Metadata is structured or descriptive information about a resource. It is information that is gathered and recorded about a resource. For DLESE, this means providing information like a title, description, audience, geospatial coverage, keywords, etc. about classroom activities, curriculum, scientific visualizations, lesson plans, data, annotations, collections, images, or news and opportunities, etc. Well-structured metadata integrated with an efficient discovery system promotes targeted searching, browsing and use of such resources by the Earth system science community. Once a resource is “found” in the library, metadata is the information about the resource that is returned to a user. It is also the information that is exchanged with other libraries. Metadata records are the content of DLESE. DLESE does not hold the physical files of resources, only metadata records are held. Therefore, metadata is a key structural component of the library. Technically, DLESE metadata is kept in the form of structured digital records in the eXtensible Markup Language (XML).

Since DLESE provides access to a broad spectrum of resources, different metadata frameworks, ADN, collection, annotation, news and opportunities, have evolved to support the unique characteristics of the resources being described. These frameworks are summarized below.

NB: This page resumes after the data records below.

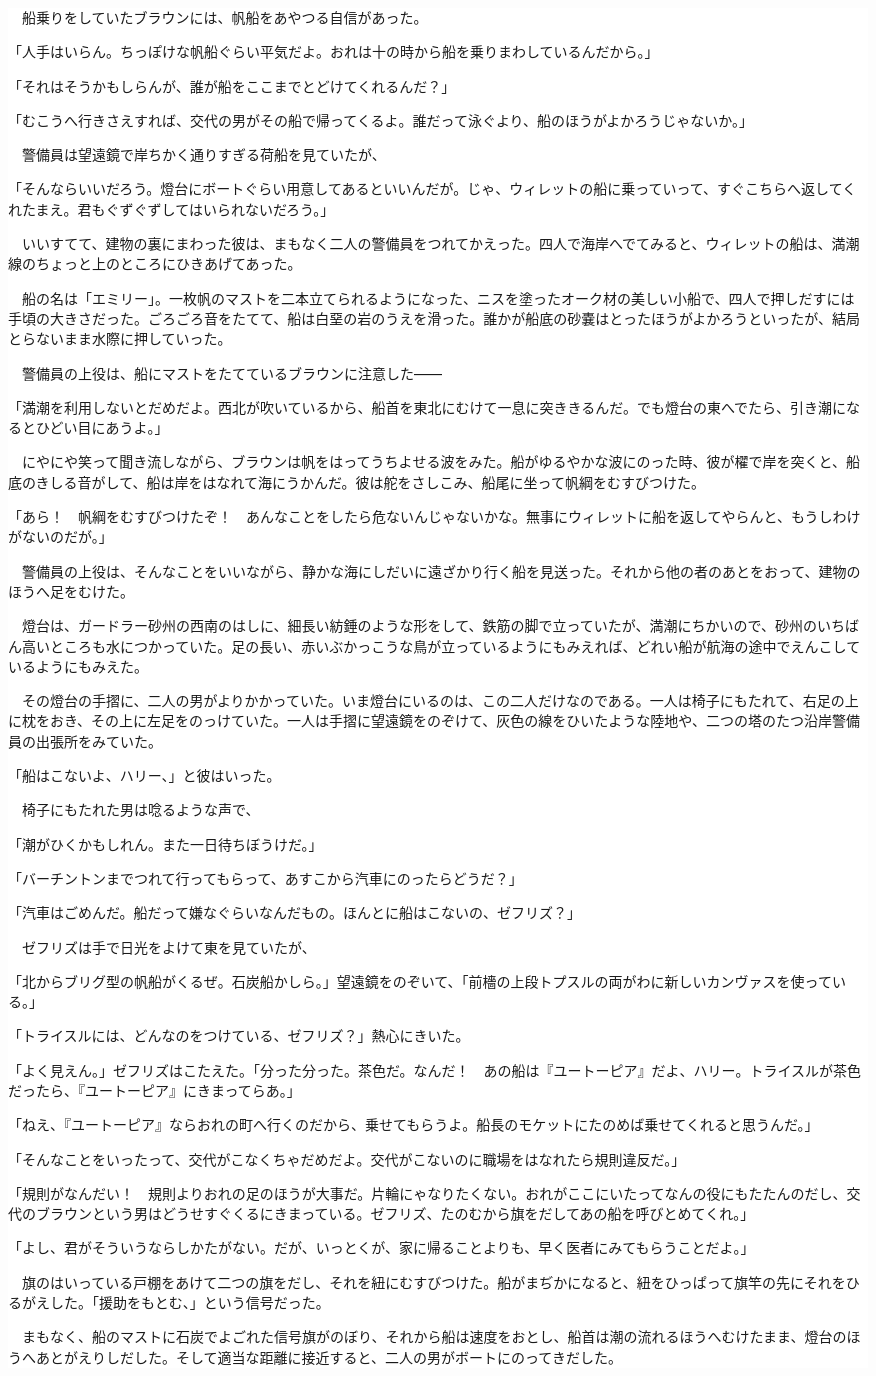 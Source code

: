 　船乗りをしていたブラウンには、帆船をあやつる自信があった。

「人手はいらん。ちっぽけな帆船ぐらい平気だよ。おれは十の時から船を乗りまわしているんだから。」

「それはそうかもしらんが、誰が船をここまでとどけてくれるんだ？」

「むこうへ行きさえすれば、交代の男がその船で帰ってくるよ。誰だって泳ぐより、船のほうがよかろうじゃないか。」

　警備員は望遠鏡で岸ちかく通りすぎる荷船を見ていたが、

「そんならいいだろう。燈台にボートぐらい用意してあるといいんだが。じゃ、ウィレットの船に乗っていって、すぐこちらへ返してくれたまえ。君もぐずぐずしてはいられないだろう。」

　いいすてて、建物の裏にまわった彼は、まもなく二人の警備員をつれてかえった。四人で海岸へでてみると、ウィレットの船は、満潮線のちょっと上のところにひきあげてあった。

　船の名は「エミリー」。一枚帆のマストを二本立てられるようになった、ニスを塗ったオーク材の美しい小船で、四人で押しだすには手頃の大きさだった。ごろごろ音をたてて、船は白堊の岩のうえを滑った。誰かが船底の砂嚢はとったほうがよかろうといったが、結局とらないまま水際に押していった。

　警備員の上役は、船にマストをたてているブラウンに注意した――

「満潮を利用しないとだめだよ。西北が吹いているから、船首を東北にむけて一息に突ききるんだ。でも燈台の東へでたら、引き潮になるとひどい目にあうよ。」

　にやにや笑って聞き流しながら、ブラウンは帆をはってうちよせる波をみた。船がゆるやかな波にのった時、彼が櫂で岸を突くと、船底のきしる音がして、船は岸をはなれて海にうかんだ。彼は舵をさしこみ、船尾に坐って帆綱をむすびつけた。

「あら！　帆綱をむすびつけたぞ！　あんなことをしたら危ないんじゃないかな。無事にウィレットに船を返してやらんと、もうしわけがないのだが。」

　警備員の上役は、そんなことをいいながら、静かな海にしだいに遠ざかり行く船を見送った。それから他の者のあとをおって、建物のほうへ足をむけた。

　燈台は、ガードラー砂州の西南のはしに、細長い紡錘のような形をして、鉄筋の脚で立っていたが、満潮にちかいので、砂州のいちばん高いところも水につかっていた。足の長い、赤いぶかっこうな鳥が立っているようにもみえれば、どれい船が航海の途中でえんこしているようにもみえた。

　その燈台の手摺に、二人の男がよりかかっていた。いま燈台にいるのは、この二人だけなのである。一人は椅子にもたれて、右足の上に枕をおき、その上に左足をのっけていた。一人は手摺に望遠鏡をのぞけて、灰色の線をひいたような陸地や、二つの塔のたつ沿岸警備員の出張所をみていた。

「船はこないよ、ハリー、」と彼はいった。

　椅子にもたれた男は唸るような声で、

「潮がひくかもしれん。また一日待ちぼうけだ。」

「バーチントンまでつれて行ってもらって、あすこから汽車にのったらどうだ？」

「汽車はごめんだ。船だって嫌なぐらいなんだもの。ほんとに船はこないの、ゼフリズ？」

　ゼフリズは手で日光をよけて東を見ていたが、

「北からブリグ型の帆船がくるぜ。石炭船かしら。」望遠鏡をのぞいて、「前檣の上段トプスルの両がわに新しいカンヴァスを使っている。」

「トライスルには、どんなのをつけている、ゼフリズ？」熱心にきいた。

「よく見えん。」ゼフリズはこたえた。「分った分った。茶色だ。なんだ！　あの船は『ユートーピア』だよ、ハリー。トライスルが茶色だったら、『ユートーピア』にきまってらあ。」

「ねえ、『ユートーピア』ならおれの町へ行くのだから、乗せてもらうよ。船長のモケットにたのめば乗せてくれると思うんだ。」

「そんなことをいったって、交代がこなくちゃだめだよ。交代がこないのに職場をはなれたら規則違反だ。」

「規則がなんだい！　規則よりおれの足のほうが大事だ。片輪にゃなりたくない。おれがここにいたってなんの役にもたたんのだし、交代のブラウンという男はどうせすぐくるにきまっている。ゼフリズ、たのむから旗をだしてあの船を呼びとめてくれ。」

「よし、君がそういうならしかたがない。だが、いっとくが、家に帰ることよりも、早く医者にみてもらうことだよ。」

　旗のはいっている戸棚をあけて二つの旗をだし、それを紐にむすびつけた。船がまぢかになると、紐をひっぱって旗竿の先にそれをひるがえした。「援助をもとむ、」という信号だった。

　まもなく、船のマストに石炭でよごれた信号旗がのぼり、それから船は速度をおとし、船首は潮の流れるほうへむけたまま、燈台のほうへあとがえりしだした。そして適当な距離に接近すると、二人の男がボートにのってきだした。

  • ADN (ADEPT/DLESE/NASA) - The current framework used in the DLESE Discovery System. It describes resources typically used in learning environments (e.g. classroom activities, curriculum, virtual field trips, etc.). The framework is XML schema-based with strong data typing and many controlled vocabularies to support efficient and effective browsing, search and discovery.
  • News and opportunities - The current framework used to describe events or time-sensitive resources that have specific start and end dates and are of an interest to the DLESE community as a whole (e.g. grants, workshops, scholarships, conferences, etc.) This framework is XML schema-based with strong data typing.
  • Annotation - Describes additional information about resources or information not directly found in a resource. This information can include, but is not exclusive too, comments, educational standards, teaching tips, ideas for use, contextual explanations and other summary information. The framework is XML schema-based with strong data typing and controlled vocabulary support and was developed from the proposed NSDL annotation metadata framework.
  • Collection - Describes a group of metadata records as a whole entity. The framework is XML schema-based with moderate data typing and controlled vocabulary support.
  • NSDL-DC - The current framework used by the National Science Digital Library (NSDL) to describe all resources within the library. The framework is XML schema-based and the DPC provides a crosswalk from the ADN metadata framework to this one.
  • Object - A framework for describing name-value pairs like frequently asked questions and glossary terms. The framework is XML schema based is under active development.


Collection building

Collection building is a process conducted over time that builds and shapes a collection into a balanced, cohesive and sought-after set of user materials. Collections are groups of resources (activities, modules, annotation, etc.) organized around a theme, organization, topic, audience, learning strategy or some criteria that can be articulated. Good collection building involves

  • Assessing the information needs of users
  • Analyzing usage statistics and demographic projections
  • Formulating and articulating of selection criteria
  • Making plans for resource sharing
  • Developing a well-defined cataloging plan; that is collecting the URL, title, description and other information about a resource
  • Maintaining metadata and resources for library
  • Exposing the collection to library users


Cataloging is the act of assembling metadata information about a resource. The goal is to help library users find the most useful resources. Cataloging can be as easy as just providing a title and description or more complex such that library users will be able to

  • get adequate presentation of the content of the resource (titles, descriptions, keywords, audience and more)
  • get information on the status of the rights concerning the resource (copyright, access conditions, prices)

While extensive knowledge of a resource is beneficial to cataloging, it is not required. That being said, a cataloger needs to make an effort to find the necessary information to fully describe a resource. And, a cataloger needs to adhere to cataloging best practices that include using controlled vocabularies correctly and paying heed to the definitions of each field being cataloged.